BEGIN

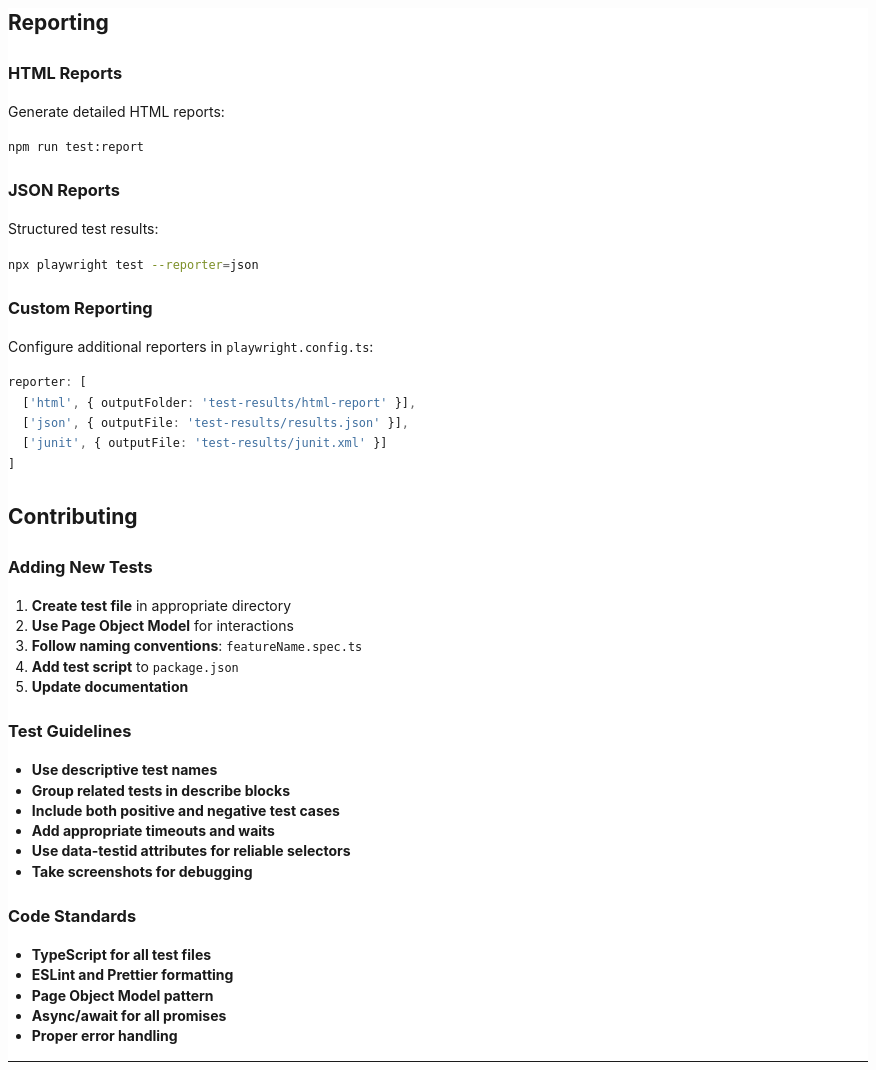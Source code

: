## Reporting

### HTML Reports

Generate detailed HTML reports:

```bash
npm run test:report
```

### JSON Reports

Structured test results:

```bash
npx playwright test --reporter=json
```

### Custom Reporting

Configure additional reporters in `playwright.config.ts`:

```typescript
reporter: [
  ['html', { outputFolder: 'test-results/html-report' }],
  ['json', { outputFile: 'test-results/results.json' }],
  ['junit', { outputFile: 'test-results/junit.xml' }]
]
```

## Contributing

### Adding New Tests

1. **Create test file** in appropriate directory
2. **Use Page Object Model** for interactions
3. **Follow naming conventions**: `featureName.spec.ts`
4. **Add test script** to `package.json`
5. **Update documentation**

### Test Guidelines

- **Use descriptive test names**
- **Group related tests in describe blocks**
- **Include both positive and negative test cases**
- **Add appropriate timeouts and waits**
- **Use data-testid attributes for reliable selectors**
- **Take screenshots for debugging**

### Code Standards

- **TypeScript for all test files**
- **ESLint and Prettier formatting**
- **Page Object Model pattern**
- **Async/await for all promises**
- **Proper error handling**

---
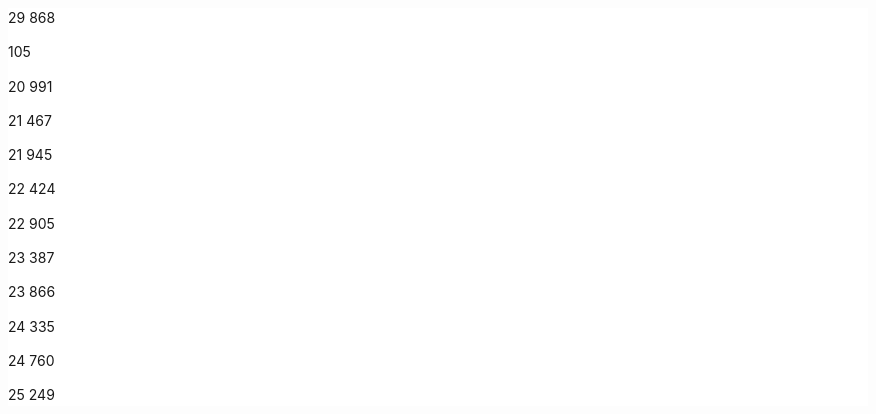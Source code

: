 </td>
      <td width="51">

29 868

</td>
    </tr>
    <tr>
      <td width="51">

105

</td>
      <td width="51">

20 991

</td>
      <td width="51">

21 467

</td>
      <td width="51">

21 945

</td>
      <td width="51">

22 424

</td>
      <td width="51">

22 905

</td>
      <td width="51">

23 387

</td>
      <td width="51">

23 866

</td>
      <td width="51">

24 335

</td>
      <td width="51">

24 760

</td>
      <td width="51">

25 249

END
BEGIN

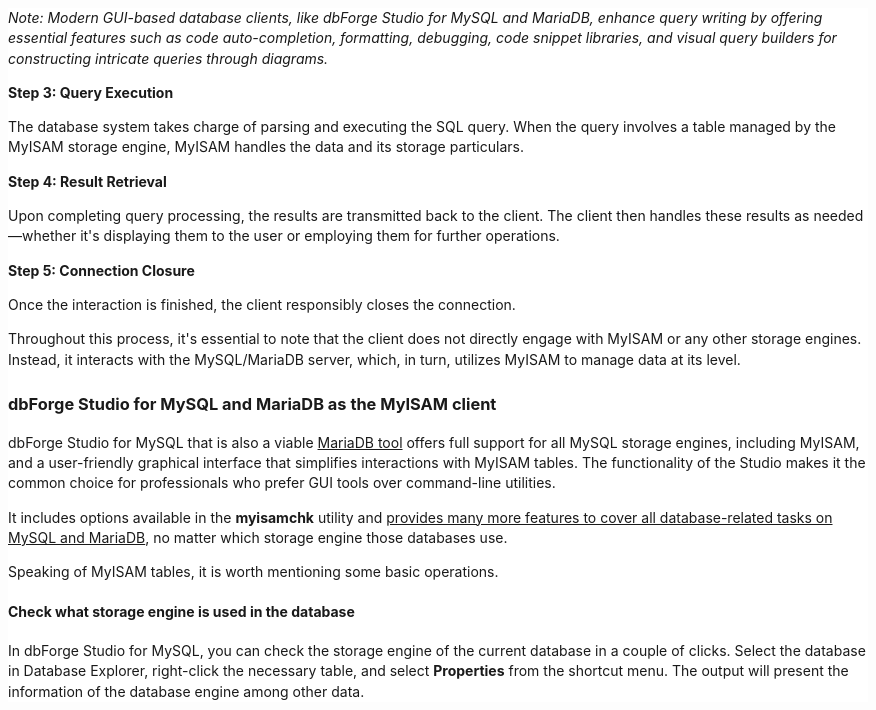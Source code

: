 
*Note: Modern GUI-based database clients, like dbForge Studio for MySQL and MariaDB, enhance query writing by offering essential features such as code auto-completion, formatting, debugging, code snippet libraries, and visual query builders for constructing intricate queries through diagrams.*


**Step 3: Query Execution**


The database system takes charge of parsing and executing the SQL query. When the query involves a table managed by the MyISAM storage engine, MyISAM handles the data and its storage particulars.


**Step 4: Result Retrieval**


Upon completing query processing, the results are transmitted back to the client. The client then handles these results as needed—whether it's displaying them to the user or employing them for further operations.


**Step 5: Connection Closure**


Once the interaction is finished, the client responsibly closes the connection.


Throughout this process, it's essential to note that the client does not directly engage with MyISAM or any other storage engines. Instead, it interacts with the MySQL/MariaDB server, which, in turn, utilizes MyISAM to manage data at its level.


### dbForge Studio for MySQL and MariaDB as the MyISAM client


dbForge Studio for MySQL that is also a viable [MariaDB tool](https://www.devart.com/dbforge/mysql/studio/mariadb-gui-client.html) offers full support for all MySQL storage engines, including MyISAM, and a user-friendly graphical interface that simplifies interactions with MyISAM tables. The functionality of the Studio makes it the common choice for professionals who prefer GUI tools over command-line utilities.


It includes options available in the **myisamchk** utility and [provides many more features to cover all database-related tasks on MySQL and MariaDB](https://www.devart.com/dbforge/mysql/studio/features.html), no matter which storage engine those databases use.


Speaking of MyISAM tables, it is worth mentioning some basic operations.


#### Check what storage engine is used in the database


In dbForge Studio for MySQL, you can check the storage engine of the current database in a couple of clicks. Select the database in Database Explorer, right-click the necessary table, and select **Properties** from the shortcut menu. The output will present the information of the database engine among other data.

END

- Task to carry out
Nothing beyond a number is expected: count the lines of the material that hold the string "results".

- Output below
5